_Work required_
Copy every line of the data exactly, keeping out any picture.

_Data extract_
----------------------------------------
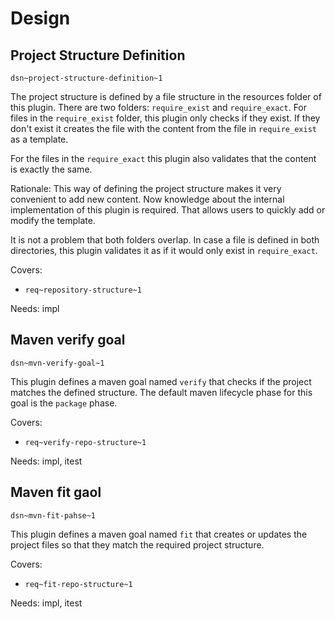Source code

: # Design

## Project Structure Definition
`dsn~project-structure-definition~1`

The project structure is defined by a file structure in the resources folder of this plugin.
There are two folders: `require_exist` and `require_exact`. 
For files in the `require_exist` folder, this plugin only checks if they exist.
If they don't exist it creates the file with the content from the file in `require_exist` as a template.

For the files in the `require_exact` this plugin also validates that the content is exactly the same.

Rationale:
This way of defining the project structure makes it very convenient to add new content.
Now knowledge about the internal implementation of this plugin is required.
That allows users to quickly add or modify the template.

It is not a problem that both folders overlap. In case a file is defined in both directories, 
this plugin validates it as if it would only exist in `require_exact`. 

Covers:

* `req~repository-structure~1`

Needs: impl

## Maven verify goal
`dsn~mvn-verify-goal~1`

This plugin defines a maven goal named `verify` that checks if the project matches the defined structure.
The default maven lifecycle phase for this goal is the `package` phase.

Covers:

* `req~verify-repo-structure~1`

Needs: impl, itest

## Maven fit gaol
`dsn~mvn-fit-pahse~1`

This plugin defines a maven goal named `fit` that creates or updates the project files so that they match 
the required project structure. 

Covers:

* `req~fit-repo-structure~1`

Needs: impl, itest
----------------------------------------
_Task answer_
Source code

: # Design

## Project Structure Definition
`dsn~project-structure-definition~1`

The project structure is defined by a file structure in the resources folder of this plugin.
There are two folders: `require_exist` and `require_exact`. 
For files in the `require_exist` folder, this plugin only checks if they exist.
If they don't exist it creates the file with the content from the file in `require_exist` as a template.

For the files in the `require_exact` this plugin also validates that the content is exactly the same.

Rationale:
This way of defining the project structure makes it very convenient to add new content.
Now knowledge about the internal implementation of this plugin is required.
That allows users to quickly add or modify the template.

It is not a problem that both folders overlap. In case a file is defined in both directories, 
this plugin validates it as if it would only exist in `require_exact`. 

Covers:

* `req~repository-structure~1`

Needs: impl

## Maven verify goal
`dsn~mvn-verify-goal~1`

This plugin defines a maven goal named `verify` that checks if the project matches the defined structure.
The default maven lifecycle phase for this goal is the `package` phase.

Covers:

* `req~verify-repo-structure~1`

Needs: impl, itest

## Maven fit gaol
`dsn~mvn-fit-pahse~1`

This plugin defines a maven goal named `fit` that creates or updates the project files so that they match 
the required project structure. 

Covers:

* `req~fit-repo-structure~1`

Needs: impl, itest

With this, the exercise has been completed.